When the water began to steam, they dropped the cans in — the big can of chicken shaped like a flatiron first, the others on top of it. They sat side by side and watched. After a while they fished out the soup, and he took a chisel and hammer and neatly excised the tops. “Take it easy, Flora. Watch you don’t cut your lip.”
They put the cans to their mouths, drank. “Oh, is that good! Is that good!” Her voice throbbed as she spoke.
Panting, they gulped the soup, tilting the cans to let the meat and vegetables slip down their throats.
They fished out the other cans then, and he opened them, the chicken last. She took it by a leg and quickly lifted it to one of their plates.
“Don’t spill the juice. We’ll drink that out of the can.”
“I haven’t spilled a drop, Flora. Wait a minute. There’s a knife here, I’ll cut it in half.”
He jumped up, looked for the carpenter’s trimming knife he had used to whittle the kindling. He couldn’t find it.
“Damn it, there was a knife here. What did I do with it?”
She said nothing.
He cut the chicken in half with the hammer and chisel. They ate like a pair of animals, sometimes stopping to gasp for breath. Presently nothing was left but wet spots on the board plates. He got fresh water and set it on the fire. It heated quickly.
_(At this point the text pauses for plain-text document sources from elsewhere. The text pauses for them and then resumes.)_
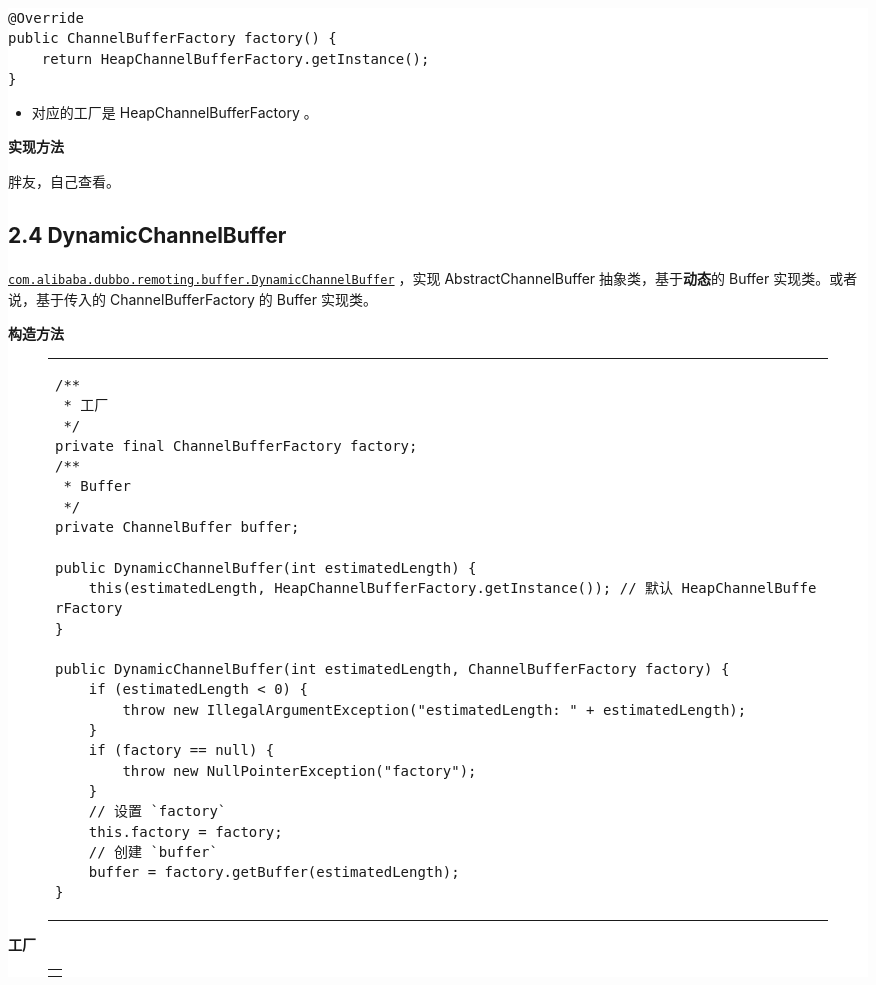 <pre><span class="line"><span class="meta">@Override</span></span><br /><span class="line"><span class="function"><span class="keyword">public</span> ChannelBufferFactory <span class="title">factory</span><span class="params">()</span> </span>{</span><br /><span class="line">    <span class="keyword">return</span> HeapChannelBufferFactory.getInstance();</span><br /><span class="line">}</span></pre>
</td>
</tr>
</tbody>
</table>
</figure>
<ul>
<li>对应的工厂是 HeapChannelBufferFactory 。</li>
</ul>
<p><strong>实现方法</strong></p>
<p>胖友，自己查看。</p>
<h2 id="2-4-DynamicChannelBuffer">2.4 DynamicChannelBuffer</h2>
<p><a href="https://github.com/YunaiV/dubbo/blob/master/dubbo-remoting/dubbo-remoting-api/src/main/java/com/alibaba/dubbo/remoting/buffer/DynamicChannelBuffer.java" target="_blank" rel="external nofollow noopener noreferrer"><code>com.alibaba.dubbo.remoting.buffer.DynamicChannelBuffer</code></a>&nbsp;，实现 AbstractChannelBuffer 抽象类，基于<strong>动态</strong>的 Buffer 实现类。或者说，基于传入的 ChannelBufferFactory 的 Buffer 实现类。</p>
<p><strong>构造方法</strong></p>
<figure class="highlight java">
<table>
<tbody>
<tr>
<td class="code">
<pre><span class="line"><span class="comment">/**</span></span><br /><span class="line"><span class="comment"> * 工厂</span></span><br /><span class="line"><span class="comment"> */</span></span><br /><span class="line"><span class="keyword">private</span> <span class="keyword">final</span> ChannelBufferFactory factory;</span><br /><span class="line"><span class="comment">/**</span></span><br /><span class="line"><span class="comment"> * Buffer</span></span><br /><span class="line"><span class="comment"> */</span></span><br /><span class="line"><span class="keyword">private</span> ChannelBuffer buffer;</span><br /><br /><span class="line"><span class="function"><span class="keyword">public</span> <span class="title">DynamicChannelBuffer</span><span class="params">(<span class="keyword">int</span> estimatedLength)</span> </span>{</span><br /><span class="line">    <span class="keyword">this</span>(estimatedLength, HeapChannelBufferFactory.getInstance()); <span class="comment">// 默认 HeapChannelBufferFactory</span></span><br /><span class="line">}</span><br /><br /><span class="line"><span class="function"><span class="keyword">public</span> <span class="title">DynamicChannelBuffer</span><span class="params">(<span class="keyword">int</span> estimatedLength, ChannelBufferFactory factory)</span> </span>{</span><br /><span class="line">    <span class="keyword">if</span> (estimatedLength &lt; <span class="number">0</span>) {</span><br /><span class="line">        <span class="keyword">throw</span> <span class="keyword">new</span> IllegalArgumentException(<span class="string">"estimatedLength: "</span> + estimatedLength);</span><br /><span class="line">    }</span><br /><span class="line">    <span class="keyword">if</span> (factory == <span class="keyword">null</span>) {</span><br /><span class="line">        <span class="keyword">throw</span> <span class="keyword">new</span> NullPointerException(<span class="string">"factory"</span>);</span><br /><span class="line">    }</span><br /><span class="line">    <span class="comment">// 设置 `factory`</span></span><br /><span class="line">    <span class="keyword">this</span>.factory = factory;</span><br /><span class="line">    <span class="comment">// 创建 `buffer`</span></span><br /><span class="line">    buffer = factory.getBuffer(estimatedLength);</span><br /><span class="line">}</span></pre>
</td>
</tr>
</tbody>
</table>
</figure>
<p><strong>工厂</strong></p>
<figure class="highlight java">
<table>
<tbody>
<tr>
<td class="code">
He went to the kitchen, washed out the soup cans, came back, made the coffee in them. He opened the milk and sugar, gave each can a judicious dose.
“There you are, Flora. You can stir it with a chisel.”
“That’s just what I was wishing for all the time — that I could have a good cup of coffee, and then it would be perfect.”
“Is it O.K.?”
“Grand.”
He offered her a cigarette, but she said she didn’t smoke. He lit up, inhaled, lay back on the couch of tar paper. He was warm, full, and content. He watched her when she got up and cleared away the cans and bucket. She found a rag in the tool kit, dipped it in the last of the hot water.
“Don’t you want me to wipe the grease off your hands?”
He held out his hands, and she wiped them. She wiped her own hands, put the rag with the other stuff, sat down beside him. He held out his hand, open. She hesitated, looked at him a moment as she had looked at him in the store, put her hand in his.
“We ain’t got it so bad, Flora.”
“I’ll say we haven’t. Not to what we might have. We could have been drowned.”
He put his arm around her, drew her to him. She let her head fall on his shoulder. He could smell her hair, and his throat contracted, as though he were going to cry. For the first time in his short battered life he was happy. His grip on her tightened, he pushed his cheek against hers. She buried her face in his neck. He kept nuzzling her, felt his lips nearing her mouth. Then he pulled her to him hard, felt her yield, turn her head for his kiss.
Convulsively he winced. There was a sharp pain in the pit of his stomach. He looked down, saw something rough and putty-stained about the neck of her sweater. Instantly he knew what it was, what it was there for. He jumped up.
“So — that’s where the knife was. I pull you out of the gutter, feed you, take you in my arms, and all the time you’re getting ready to stick me in the back with that thing.”
She started to cry. “I never saw you before. You said you’d been in jail, and I didn’t know what you were fixing to do to me!”
He lit a cigarette, walked around the room. Once more he felt cold, forlorn, and bitter, the way he felt on the road. He looked out. The rain was slackening. He threw away the cigarette, sat down on the floor, drove his feet into the cold clammy shoes. Savagely he knotted the stiff laces. Then, without a word to her, he went slogging out into the night.